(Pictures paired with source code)
=== Begin Enclosure ===

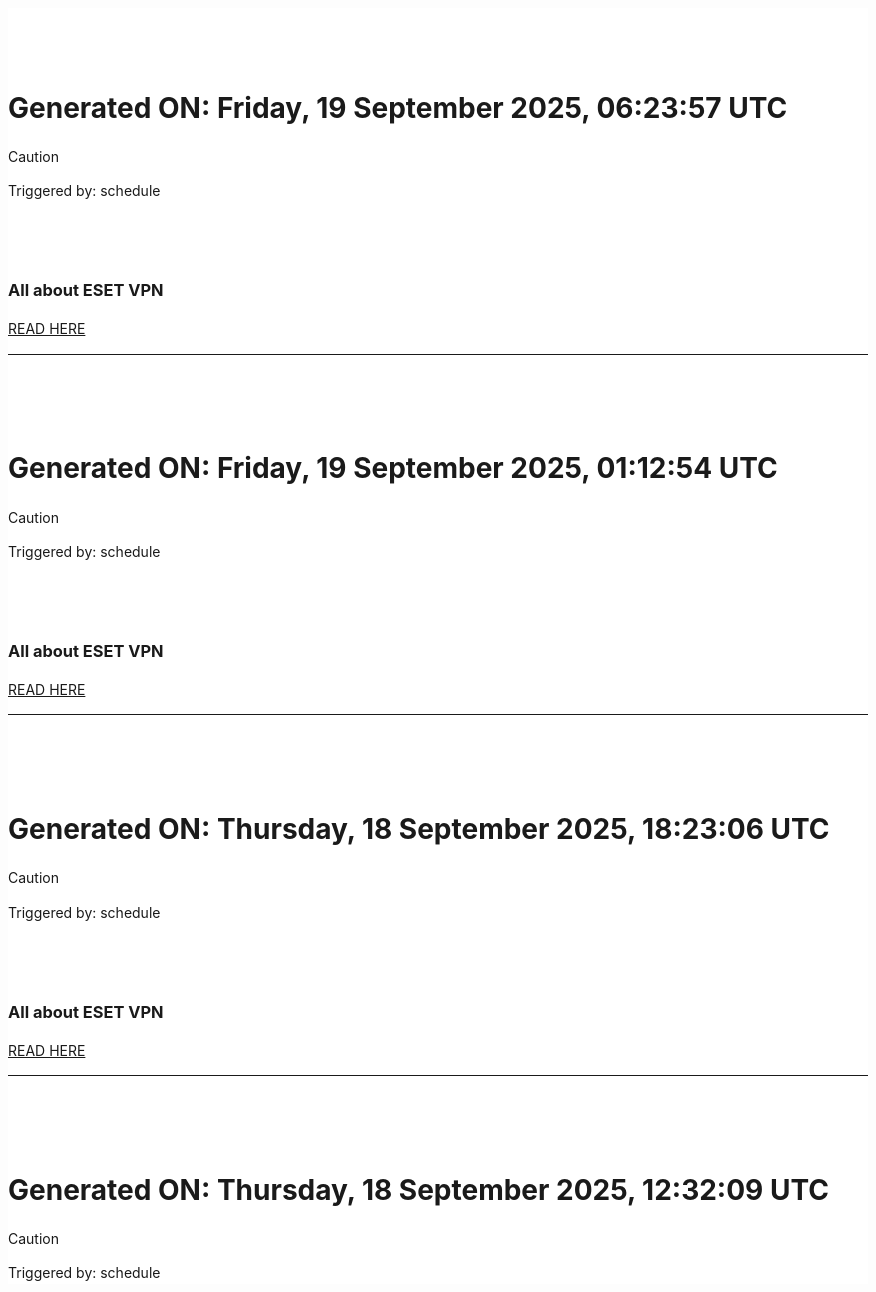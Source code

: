 
<br><br>

# Generated ON: Friday, 19 September 2025, 06:23:57 UTC

> [!CAUTION]
> Triggered by: schedule

<br><br>

### All about ESET VPN

[READ HERE](https://t.me/F_NiREvil/2113)

---

<br><br>

# Generated ON: Friday, 19 September 2025, 01:12:54 UTC

> [!CAUTION]
> Triggered by: schedule

<br><br>

### All about ESET VPN

[READ HERE](https://t.me/F_NiREvil/2113)

---

<br><br>

# Generated ON: Thursday, 18 September 2025, 18:23:06 UTC

> [!CAUTION]
> Triggered by: schedule

<br><br>

### All about ESET VPN

[READ HERE](https://t.me/F_NiREvil/2113)

---

<br><br>

# Generated ON: Thursday, 18 September 2025, 12:32:09 UTC

> [!CAUTION]
> Triggered by: schedule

=== End Enclosure ===

Output the records exactly, and let none of their pictures appear in the copy.

» **EXERCISE RESPONSE**:
Source code

: 
<br><br>

# Generated ON: Friday, 19 September 2025, 06:23:57 UTC

> [!CAUTION]
> Triggered by: schedule

<br><br>

### All about ESET VPN

[READ HERE](https://t.me/F_NiREvil/2113)

---

<br><br>

# Generated ON: Friday, 19 September 2025, 01:12:54 UTC

> [!CAUTION]
> Triggered by: schedule

<br><br>

### All about ESET VPN

[READ HERE](https://t.me/F_NiREvil/2113)

---

<br><br>

# Generated ON: Thursday, 18 September 2025, 18:23:06 UTC

> [!CAUTION]
> Triggered by: schedule

<br><br>

### All about ESET VPN

[READ HERE](https://t.me/F_NiREvil/2113)

---

<br><br>

# Generated ON: Thursday, 18 September 2025, 12:32:09 UTC

> [!CAUTION]
> Triggered by: schedule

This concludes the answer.